Within the records that follow, find every line containing the string "script". Copy those lines.
AVAILABLE DATA START
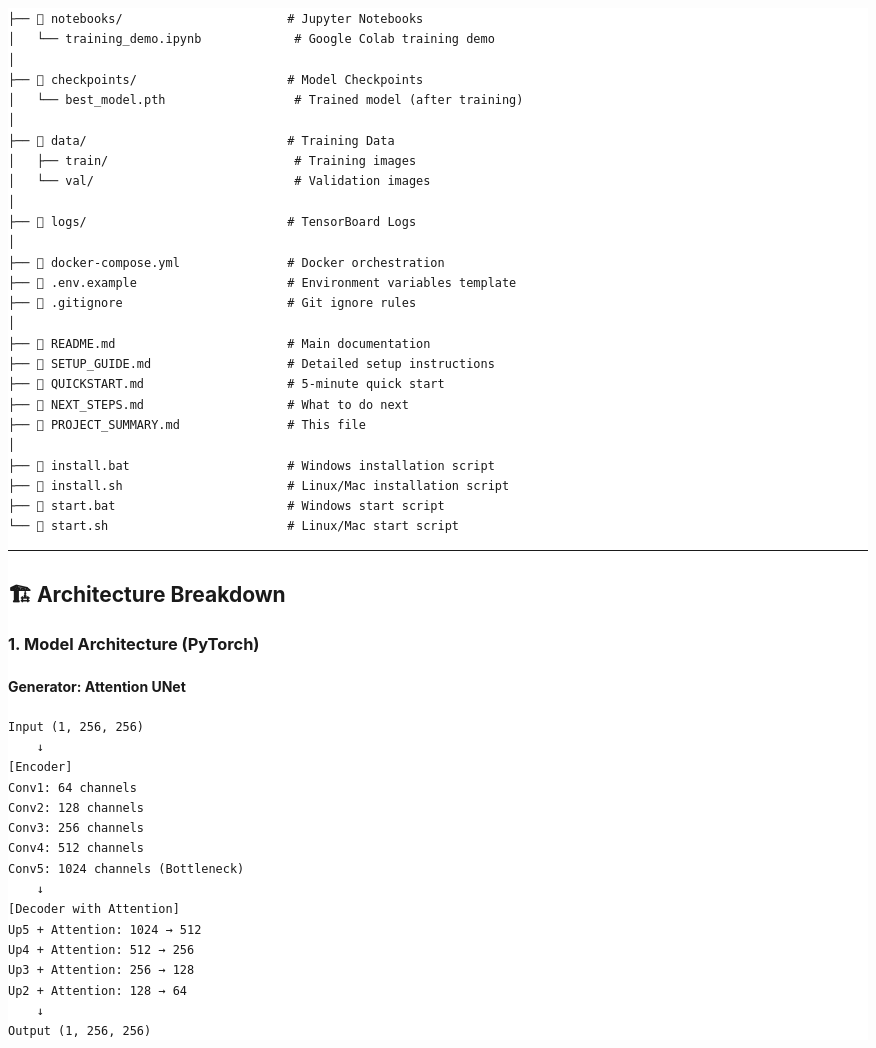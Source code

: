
 ```
├── 📂 notebooks/                       # Jupyter Notebooks
│   └── training_demo.ipynb             # Google Colab training demo
│
├── 📂 checkpoints/                     # Model Checkpoints
│   └── best_model.pth                  # Trained model (after training)
│
├── 📂 data/                            # Training Data
│   ├── train/                          # Training images
│   └── val/                            # Validation images
│
├── 📂 logs/                            # TensorBoard Logs
│
├── 📄 docker-compose.yml               # Docker orchestration
├── 📄 .env.example                     # Environment variables template
├── 📄 .gitignore                       # Git ignore rules
│
├── 📄 README.md                        # Main documentation
├── 📄 SETUP_GUIDE.md                   # Detailed setup instructions
├── 📄 QUICKSTART.md                    # 5-minute quick start
├── 📄 NEXT_STEPS.md                    # What to do next
├── 📄 PROJECT_SUMMARY.md               # This file
│
├── 📄 install.bat                      # Windows installation script
├── 📄 install.sh                       # Linux/Mac installation script
├── 📄 start.bat                        # Windows start script
└── 📄 start.sh                         # Linux/Mac start script
```

---

## 🏗️ Architecture Breakdown

### 1. Model Architecture (PyTorch)

#### **Generator: Attention UNet**
```
Input (1, 256, 256)
    ↓
[Encoder]
Conv1: 64 channels
Conv2: 128 channels
Conv3: 256 channels
Conv4: 512 channels
Conv5: 1024 channels (Bottleneck)
    ↓
[Decoder with Attention]
Up5 + Attention: 1024 → 512
Up4 + Attention: 512 → 256
Up3 + Attention: 256 → 128
Up2 + Attention: 128 → 64
    ↓
Output (1, 256, 256)
```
AVAILABLE DATA END
## [RESPONSE AREA]
├── 📄 install.bat                      # Windows installation script
├── 📄 install.sh                       # Linux/Mac installation script
├── 📄 start.bat                        # Windows start script
└── 📄 start.sh                         # Linux/Mac start script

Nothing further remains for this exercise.